Baroness Stefanie Anna Hildegard von Schnurbein (born 24 June 1961 in Augsburg) is a German literary scholar, and Professor of Modern Scandinavian Literature at the Humboldt University of Berlin.

Biography[edit]

She belongs to the Schnurbein family, originally from South Tyrol (now in northern Italy). In the late 16th century the Schnurbein family settled in Augsburg, where they became wealthy silk merchants and members of the free imperial city's hereditary ruling class, the patriciate. The family was ennobled by the Holy Roman Emperor in 1697 and raised to Baronial rank in 1741.[1]

She completed her doctorate Religion als Kulturkritik. Neugermanisches Heidentum im 20. Jahrhundert at the Johann Wolfgang Goethe-Universität Frankfurt in 1992. She obtained her Habilitation at the University of Göttingen in 1999 with the dissertation Krisen der Männlichkeit. Schreiben und Geschlechterdiskurs in skandinavischen Romanen seit 1890 ("Crises of Masculinity: Writing and Gender Discourse in Scandinavian Novels since 1890").

She worked as an instructor in Norwegian at the University of Göttingen 1990–1991 and as a research assistant in Scandinavian languages at the same university 1991–1995. She was a visiting scholar at the Department of Scandinavian at the University of California, Berkeley 1995–1997 and a Visiting Associate Professor and from 1999 an Associate Professor in Norwegian at the Department of Germanic Studies at the University of Chicago 1997–2000. In 2000 she was appointed Professor in Modern Scandinavian Literature at the Department of Northern European Studies at the Humboldt University of Berlin.

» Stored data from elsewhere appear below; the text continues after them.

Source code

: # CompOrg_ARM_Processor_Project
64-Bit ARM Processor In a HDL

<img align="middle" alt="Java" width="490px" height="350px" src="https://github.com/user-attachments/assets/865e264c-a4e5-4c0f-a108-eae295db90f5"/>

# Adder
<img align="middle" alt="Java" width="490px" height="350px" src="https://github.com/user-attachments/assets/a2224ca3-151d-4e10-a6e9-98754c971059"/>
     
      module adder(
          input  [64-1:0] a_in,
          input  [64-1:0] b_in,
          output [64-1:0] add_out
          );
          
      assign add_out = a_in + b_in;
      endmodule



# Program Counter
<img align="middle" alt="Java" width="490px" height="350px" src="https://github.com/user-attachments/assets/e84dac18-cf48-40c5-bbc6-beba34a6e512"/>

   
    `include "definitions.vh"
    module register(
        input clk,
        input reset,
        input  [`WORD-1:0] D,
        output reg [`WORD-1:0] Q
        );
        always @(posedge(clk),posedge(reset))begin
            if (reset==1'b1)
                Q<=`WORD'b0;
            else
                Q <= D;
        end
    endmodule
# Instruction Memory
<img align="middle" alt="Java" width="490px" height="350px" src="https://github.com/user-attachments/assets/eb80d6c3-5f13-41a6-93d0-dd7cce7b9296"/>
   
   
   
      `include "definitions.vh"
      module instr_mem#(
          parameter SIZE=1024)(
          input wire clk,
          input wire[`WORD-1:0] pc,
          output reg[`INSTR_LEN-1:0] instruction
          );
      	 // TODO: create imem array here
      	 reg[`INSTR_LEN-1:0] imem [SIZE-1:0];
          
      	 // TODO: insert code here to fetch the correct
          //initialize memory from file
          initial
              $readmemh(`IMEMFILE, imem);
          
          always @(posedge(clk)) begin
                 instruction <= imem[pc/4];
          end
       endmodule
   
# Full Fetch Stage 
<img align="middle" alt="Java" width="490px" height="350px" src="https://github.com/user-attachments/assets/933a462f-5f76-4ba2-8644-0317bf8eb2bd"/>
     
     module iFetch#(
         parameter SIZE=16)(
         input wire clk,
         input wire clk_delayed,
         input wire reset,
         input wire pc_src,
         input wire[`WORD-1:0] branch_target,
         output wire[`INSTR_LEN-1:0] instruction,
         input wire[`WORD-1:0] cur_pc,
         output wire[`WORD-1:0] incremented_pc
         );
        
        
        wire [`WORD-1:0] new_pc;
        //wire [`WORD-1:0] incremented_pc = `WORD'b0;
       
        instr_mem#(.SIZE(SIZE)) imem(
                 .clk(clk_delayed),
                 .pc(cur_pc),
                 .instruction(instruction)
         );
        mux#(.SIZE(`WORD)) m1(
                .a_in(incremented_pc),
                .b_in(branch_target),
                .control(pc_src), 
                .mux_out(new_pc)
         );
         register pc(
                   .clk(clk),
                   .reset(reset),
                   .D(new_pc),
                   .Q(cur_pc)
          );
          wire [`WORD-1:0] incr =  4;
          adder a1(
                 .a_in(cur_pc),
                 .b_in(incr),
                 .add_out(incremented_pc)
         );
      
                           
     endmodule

In 2006 and 2008 she served as Wigeland Visiting Professor in the Department of Germanic Studies at the University of Chicago.

In 2006 she received an honorary doctorate from Örebro University in Sweden.

References[edit]

  1. ^ Genealogisches Handbuch des Adels, Adelslexikon Band XIII, Band 128 der Gesamtreihe, Limburg an der Lahn 2002, p. 15 f.